Let’s see how the partition placement changes by using %PARTITIONS. Suppose that the file path now is clickstream/%PARTITIONS/store_location/%TIME.parquet.

The OBJECT NAME in COS would be clickstream/click_event_type=add_to_cart/customer_id=13579/store_location/20171022_124948.parquet.

   


   

Preferred practices for partition design

Now that we understand the basic components of COS, let’s see how we can design partitions to improve query performance and optimize resource utilization.

General principles for partition design

  1. Think about what kind of queries you need. For example, you might need to build monthly reports or sales by product line.

  2. Do not define a partition on an attribute so that you end up with too many partitions. Reducing the number of partitions can greatly improve performance and resource consumption.

  3. Do not define a partition on an attribute so that you end up with many small-sized files.

The following questions can help you to implement these principles

  1. Which attribute is queried most often?

    Add the attribute that is queried most often as the first partition so that it is immediately after the bucket name. In the previous example, we wanted to report on online users who add items to their shopping cart, so “click_event_type” was the first partition.

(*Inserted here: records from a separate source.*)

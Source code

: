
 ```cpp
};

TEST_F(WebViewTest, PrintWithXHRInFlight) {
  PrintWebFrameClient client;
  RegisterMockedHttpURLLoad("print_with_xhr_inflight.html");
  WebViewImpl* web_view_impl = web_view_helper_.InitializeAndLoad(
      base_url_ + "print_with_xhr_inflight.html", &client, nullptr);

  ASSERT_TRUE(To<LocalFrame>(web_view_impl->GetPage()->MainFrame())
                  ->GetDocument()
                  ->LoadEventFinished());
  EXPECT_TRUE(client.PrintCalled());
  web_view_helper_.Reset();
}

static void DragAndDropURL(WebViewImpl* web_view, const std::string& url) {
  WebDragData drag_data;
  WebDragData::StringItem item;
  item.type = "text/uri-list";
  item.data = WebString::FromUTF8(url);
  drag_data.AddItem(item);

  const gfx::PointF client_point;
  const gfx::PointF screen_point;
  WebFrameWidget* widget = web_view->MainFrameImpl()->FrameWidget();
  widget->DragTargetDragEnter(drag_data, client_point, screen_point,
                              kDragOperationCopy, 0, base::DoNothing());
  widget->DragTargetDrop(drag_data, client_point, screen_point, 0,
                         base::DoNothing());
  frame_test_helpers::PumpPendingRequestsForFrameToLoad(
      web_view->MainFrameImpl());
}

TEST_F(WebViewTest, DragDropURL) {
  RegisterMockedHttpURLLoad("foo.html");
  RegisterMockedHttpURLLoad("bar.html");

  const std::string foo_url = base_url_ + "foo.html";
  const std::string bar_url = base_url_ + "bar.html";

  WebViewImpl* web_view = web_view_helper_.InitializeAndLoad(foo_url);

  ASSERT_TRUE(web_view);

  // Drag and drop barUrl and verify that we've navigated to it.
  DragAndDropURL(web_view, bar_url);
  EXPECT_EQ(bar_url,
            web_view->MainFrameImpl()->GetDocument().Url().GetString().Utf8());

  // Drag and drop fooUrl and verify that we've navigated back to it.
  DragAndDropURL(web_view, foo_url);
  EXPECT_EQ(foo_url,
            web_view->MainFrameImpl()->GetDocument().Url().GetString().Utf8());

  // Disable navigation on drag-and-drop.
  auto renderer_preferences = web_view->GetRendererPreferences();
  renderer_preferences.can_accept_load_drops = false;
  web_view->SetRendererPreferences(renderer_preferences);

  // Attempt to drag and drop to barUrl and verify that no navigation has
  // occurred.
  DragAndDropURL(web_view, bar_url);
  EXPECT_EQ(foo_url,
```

  2. How is the data ingested?

    If your data is organized by attributes, then an attribute might be a good partition.

  3. Can the date attribute be split into year, month, and day?

    If so, use a Code operator to create new attributes for year, month, and day. Those new attributes must be in the Code operator’s output schema that is input to COS. You can then partition on one of the new attributes. The new attributes do not exist in the original streaming data, but they do exist in the COS partition.

    For example, in the Code operator, split the “time_stamp” attribute into three new attributes called “YYYY”, “MM”, and “DD”. Instead of partitioning on “time_stamp”, partition on “YYYY”. This partitioning results in fewer, but larger, files.

  4. Does the data have low cardinality, meaning a few possible values?

    Data with low cardinality is suitable for partitioning. In Clickstream sample data, “time_stamp”, “session_duration”, and “product_price” typically have high cardinality, so they are unsuitable for partitioning. “Product_category” has low cardinality, so it is a suitable candidate.

  5. How many partitions are you planning?

    Partitioning by too many attributes results in many small-sized files. As a result, query performance becomes slow and resource consumption is high.

    Typically, a partition size of about 1 GB is appropriate.